# DATA FOR THIS TASK:
•••

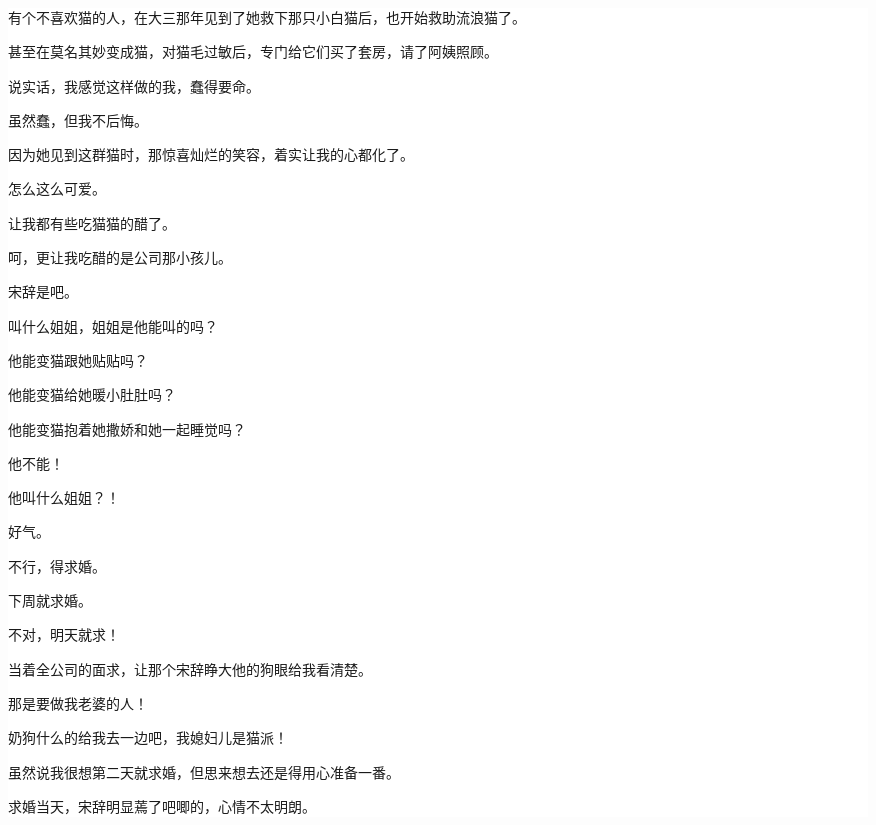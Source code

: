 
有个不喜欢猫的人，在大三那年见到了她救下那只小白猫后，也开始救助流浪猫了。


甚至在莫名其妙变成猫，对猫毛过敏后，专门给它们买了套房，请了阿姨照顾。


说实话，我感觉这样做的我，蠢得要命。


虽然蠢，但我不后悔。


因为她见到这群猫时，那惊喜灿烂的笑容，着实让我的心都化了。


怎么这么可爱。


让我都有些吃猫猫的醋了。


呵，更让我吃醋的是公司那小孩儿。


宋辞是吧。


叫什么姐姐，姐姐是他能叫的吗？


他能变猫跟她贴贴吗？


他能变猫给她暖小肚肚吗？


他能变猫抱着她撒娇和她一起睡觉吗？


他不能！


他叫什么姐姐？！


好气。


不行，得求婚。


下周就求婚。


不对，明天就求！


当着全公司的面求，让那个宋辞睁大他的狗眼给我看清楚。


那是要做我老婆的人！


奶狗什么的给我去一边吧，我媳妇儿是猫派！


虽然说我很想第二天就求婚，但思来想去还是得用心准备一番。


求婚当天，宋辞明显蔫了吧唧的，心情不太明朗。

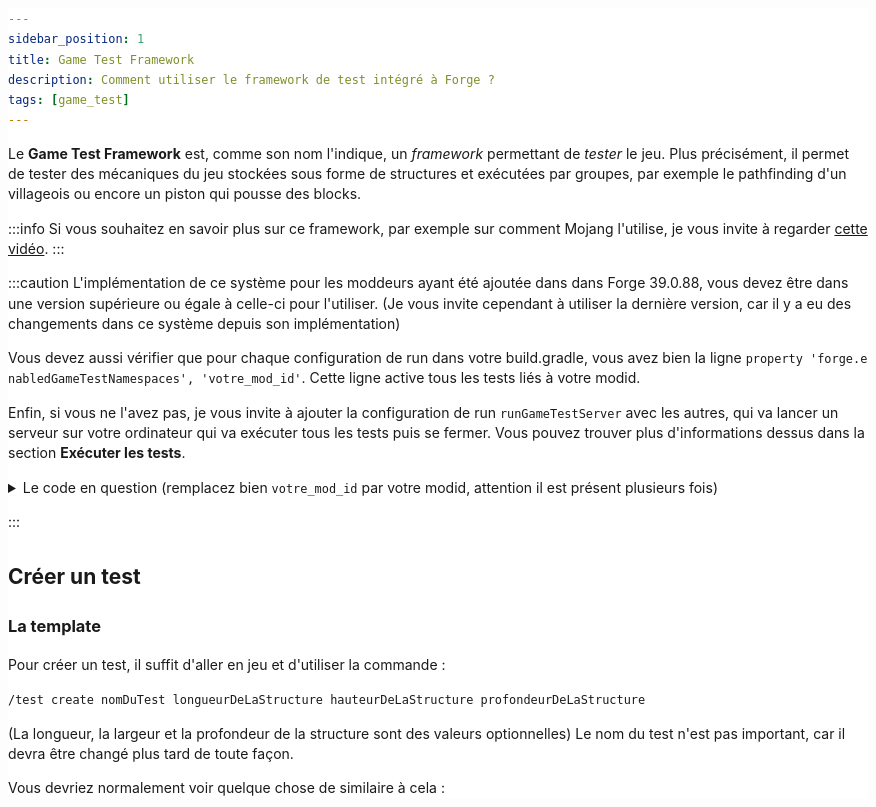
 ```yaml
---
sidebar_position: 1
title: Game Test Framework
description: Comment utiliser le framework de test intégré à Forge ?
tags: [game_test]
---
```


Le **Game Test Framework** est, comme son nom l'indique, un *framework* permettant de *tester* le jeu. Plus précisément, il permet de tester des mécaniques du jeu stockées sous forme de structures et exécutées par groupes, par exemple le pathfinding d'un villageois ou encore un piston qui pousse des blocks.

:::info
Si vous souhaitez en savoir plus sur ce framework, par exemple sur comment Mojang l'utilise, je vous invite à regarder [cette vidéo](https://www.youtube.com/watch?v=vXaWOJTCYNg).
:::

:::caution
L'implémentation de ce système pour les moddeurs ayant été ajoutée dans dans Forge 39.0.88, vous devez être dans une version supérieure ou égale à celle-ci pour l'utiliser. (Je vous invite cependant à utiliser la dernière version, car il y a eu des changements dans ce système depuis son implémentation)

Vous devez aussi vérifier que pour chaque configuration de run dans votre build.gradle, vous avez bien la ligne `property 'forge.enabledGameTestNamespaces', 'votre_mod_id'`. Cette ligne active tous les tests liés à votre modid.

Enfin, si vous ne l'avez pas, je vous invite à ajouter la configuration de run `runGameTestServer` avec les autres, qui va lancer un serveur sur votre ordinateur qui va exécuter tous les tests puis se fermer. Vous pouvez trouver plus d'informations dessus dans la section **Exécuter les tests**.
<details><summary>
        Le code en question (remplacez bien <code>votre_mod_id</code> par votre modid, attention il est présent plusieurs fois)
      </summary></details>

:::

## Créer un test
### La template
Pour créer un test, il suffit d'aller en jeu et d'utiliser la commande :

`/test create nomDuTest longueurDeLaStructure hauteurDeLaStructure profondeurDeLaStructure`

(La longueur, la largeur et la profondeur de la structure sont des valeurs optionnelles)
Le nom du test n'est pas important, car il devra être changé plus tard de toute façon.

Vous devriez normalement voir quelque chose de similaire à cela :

•••

# TASK TO COMPLETE:
Using the entries above, state the number of lines that include "invite". Add nothing else.

# RESPONSE TO THIS EXERCISE:
3